Как исполнять эротический танец-стриптиз, Татьяну учить было не надо. Она бы сама кого хочешь научила. Но музыка… Это была мелодия зацепинской «Песенки о медведях» в той самой аранжировке восьмидесятого года. Виталий Иваныч Крайнев пустился тогда на уникальный эксперимент: они сделали показательный номер вчетвером: Чистякова — Снегов, Лозова — Ковальчук. Как они работали над этим номером! Сколько души вложила в него Эмма Борисовна! А какой восторг был у публики! И какой восторг — еще больший, безудержный, юношеский восторг —
Теперь, без коньков и без партнеров, она не могла повторять в точности всех движений, но руки-то помнили, ноги помнили, и она танцевала с настоящей счастливой улыбкой, как пятнадцать лет назад, и изображала все-все, вплоть до прыжков, благо помещение позволяло. Она скидывала одежду не для того, чтобы соблазнять, а просто потому, что одежда мешала… Это было полнейшее безумие. Но, кажется, Базотти чего-то такого как раз и ждал.
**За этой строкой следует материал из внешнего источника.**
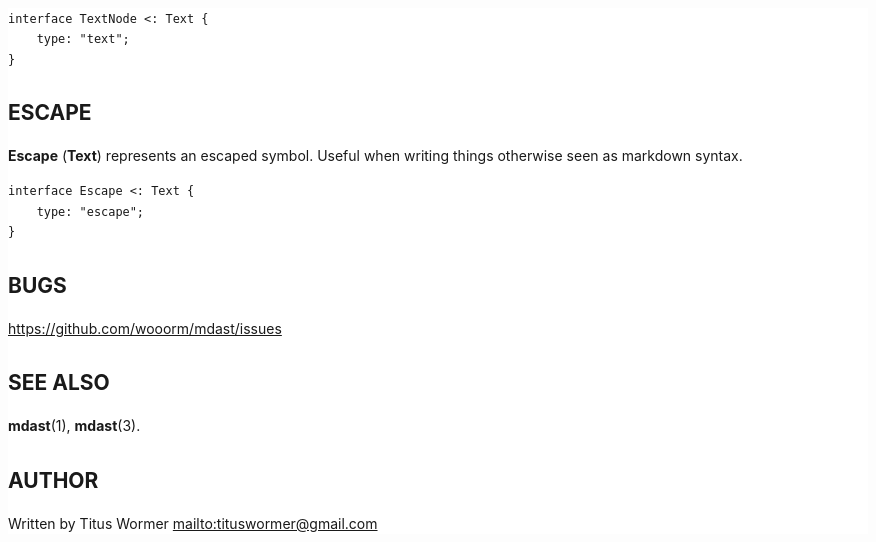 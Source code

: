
 ```idl
interface TextNode <: Text {
    type: "text";
}
```

## ESCAPE

**Escape** (**Text**) represents an escaped symbol.  Useful when writing
things otherwise seen as markdown syntax.

```idl
interface Escape <: Text {
    type: "escape";
}
```

## BUGS

<https://github.com/wooorm/mdast/issues>

## SEE ALSO

**mdast**(1), **mdast**(3).

## AUTHOR

Written by Titus Wormer <mailto:tituswormer@gmail.com>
Потом звучали другие мелодии, тоже из ее старого ледового репертуара, и она уже включилась в эту странную игру и стремительно взрослела, превращаясь из девочки в робкую, стыдливую девушку, в пылкую, распутную девицу, в страстную, умудренную опытом женщину. Последний очень восточный, запредельно сексуальный танец она исполняла уже абсолютно голой, используя все возможности своего натренированного тела.
Базотти, который сначала сидел развалясь, как все эти похотливые козлы в ночных клубах, встал, заведенный ею, аплодировал в такт и даже начал пританцовывать. Потом привалился к витому столбику балдахина, вцепился в него руками, словно уже обнимал Татьяну, и был не в силах тронуться с места, и тяжело дышал, а она его раздевала. И когда раздела полностью, — в это было трудно поверить — перед ней стоял не старик, а мужчина, сохранивший крепкие мышцы и способность к полноценной, мощной эрекции. Она даже возбудилась и начала ласкать его…
И тут для Базотти все кончилось. Он застонал и, извергая семя, рухнул на пол.
Татьяна пересекла спальню и выключила музыку. Потом налила полный бокал вина и жадно выпила. Потом посмотрела на Фернандо. Он лежал в той же позе, не шевелясь.
Господи!
Она кинулась к окну, неодетая, распахнула его и закричала что было сил по-итальянски:
— Aiuto!Aiuto!
Господи, почему по-итальянски? Это же Майами. И почему надо орать в окно? Средневековье какое-то! Но она ведь не знала, где у него тут всякие важные кнопки, она не знала даже ни одного местного телефона.
Татьяна ринулась к Фернандо. Она же медик! Кого звать на помощь? Медсестра, ядрена вошь! Была когда-то… Но ты же не все забыла, лахудра, ты же вспомнишь! Ты вытащишь его, блядина, вытащишь!
Пульс нитевидный, дыхание прерывистое, бледность почти смертельная. Она делала ему искусственное дыхание и массировала грудь. Кажется, наконец он стал дышать ровнее, кажется…
Но почему никто не идет? Она снова бросилась к окну, она достала из сумочки «беретту», и трижды выстрелила в небо, и снова кричала теперь уже на «классическом афганском» (это что-то среднее между пушту, дари и русским матом)…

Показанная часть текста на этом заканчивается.